BufferedReader and StringTokenizer:
FileInputStream file = null; InputStreamReader ir = null; BufferedReader br = null; try { file = new FileInputStream(Path); ir = new InputStreamReader(file); br = new BufferedReader(ir); String line = null; while (((line = br.readLine()) != null)) { strTokenizer = new StringTokenizer(line); while (strTokenizer.hasMoreTokens()) { String nextToken = strTokenizer.nextToken(); // put in here your logic } } file.close(); ir.close(); br.close(); } catch (FileNotFoundException e) { e.printStackTrace(); } catch (IOException e) { e.printStackTrace(); } }The java.util.Scanner solution was the slowest one. It took about 17.127 seconds.
Scanner:
FileInputStream file = null; try { file = new FileInputStream(Path); scannerFile = new Scanner(file); scannerFile.useLocale(Locale.US); while (scannerFile.hasNext()) { // put in here your logic } file.close(); } catch (FileNotFoundException e) { e.printStackTrace(); } catch (IOException e) { e.printStackTrace(); } finally { if (scannerFile != null) { scannerFile.close(); } } } private static Node getNodeFromLine() { final long item1 = scannerFile.nextLong(); final double item2 = scannerFile.nextDouble(); ... } private static Edge getEdgeFromLine() { final long item1 = scannerFile.nextLong(); final boolean item2 = getBooleanFromInt(scannerFile.nextInt()); ... }
The StringTokenizer solutions shared the same Node and Edge methods:
private static Node getNodeFromLine() { final long item1 = Long.parseLong(strTokenizer.nextToken()); final double item2 = Double.parseDouble(strTokenizer.nextToken()); ... } private static Edge getEdgeFromLine() { final long item1 = Long.parseLong(strTokenizer.nextToken()); final boolean item2 = getBooleanFromString(strTokenizer.nextToken()); ... }
I removed the whole logic just to focus on the differences between the implementations.
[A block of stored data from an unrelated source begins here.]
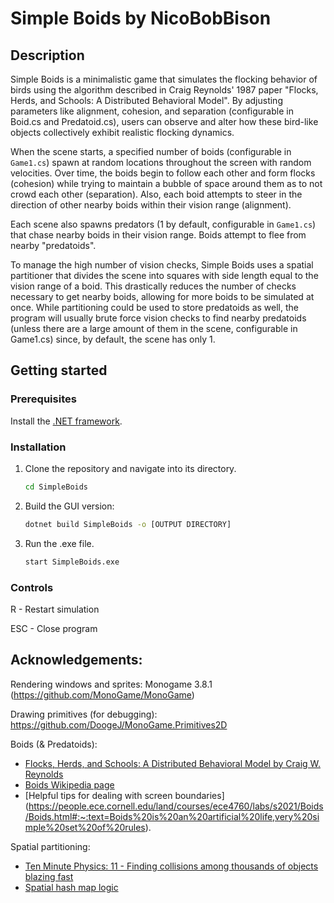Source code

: # Simple Boids by NicoBobBison

## Description
Simple Boids is a minimalistic game that simulates the flocking behavior of birds using the algorithm described in Craig Reynolds' 1987 paper "Flocks, Herds, and Schools: A Distributed Behavioral Model". By adjusting parameters like alignment, cohesion, and separation (configurable in Boid.cs and Predatoid.cs), users can observe and alter how these bird-like objects collectively exhibit realistic flocking dynamics.

When the scene starts, a specified number of boids (configurable in <code>Game1.cs</code>) spawn at random locations throughout the screen with random velocities. Over time, the boids begin to follow each other and form flocks (cohesion) while trying to maintain a bubble of space around them as to not crowd each other (separation). Also, each boid attempts to steer in the direction of other nearby boids within their vision range (alignment).

Each scene also spawns predators (1 by default, configurable in <code>Game1.cs</code>) that chase nearby boids in their vision range. Boids attempt to flee from nearby "predatoids".

To manage the high number of vision checks, Simple Boids uses a spatial partitioner that divides the scene into squares with side length equal to the vision range of a boid. This drastically reduces the number of checks necessary to get nearby boids, allowing for more boids to be simulated at once. While partitioning could be used to store predatoids as well, the program will usually brute force vision checks to find nearby predatoids (unless there are a large amount of them in the scene, configurable in Game1.cs) since, by default, the scene has only 1.


## Getting started
### Prerequisites
Install the [.NET framework](https://dotnet.microsoft.com/en-us/download).

### Installation
1. Clone the repository and navigate into its directory.

   ```sh
   cd SimpleBoids
   ```
2. Build the GUI version:

   ```sh
   dotnet build SimpleBoids -o [OUTPUT DIRECTORY]
   ```
   
3. Run the .exe file.
   
   ```sh
   start SimpleBoids.exe
   ```


### Controls
R - Restart simulation

ESC - Close program

## Acknowledgements:
Rendering windows and sprites: Monogame 3.8.1 (https://github.com/MonoGame/MonoGame)

Drawing primitives (for debugging): https://github.com/DoogeJ/MonoGame.Primitives2D

Boids (& Predatoids):
 - [Flocks, Herds, and Schools: A Distributed Behavioral Model by Craig W. Reynolds](https://dl.acm.org/doi/pdf/10.1145/37402.37406)
 - [Boids Wikipedia page](https://en.wikipedia.org/wiki/Boids)
 - [Helpful tips for dealing with screen boundaries] (https://people.ece.cornell.edu/land/courses/ece4760/labs/s2021/Boids/Boids.html#:~:text=Boids%20is%20an%20artificial%20life,very%20simple%20set%20of%20rules).

Spatial partitioning:
 - [Ten Minute Physics: 11 - Finding collisions among thousands of objects blazing fast](https://www.youtube.com/watch?v=D2M8jTtKi44)
 - [Spatial hash map logic](https://carmencincotti.com/2022-10-31/spatial-hash-maps-part-one/)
You can easily see that in this case the Scanner wasn't fast enough and the MappedByteReader and the BufferedReader solutions were about 17 times faster. I chose the StringTokenizer because it is supposed to be faster than String.split(), but I didn't test it (have a look here http://stackoverflow.com/questions/691184/scanner-vs-stringtokenizer-vs-string-split).
I hope that give your implementation a performance boost!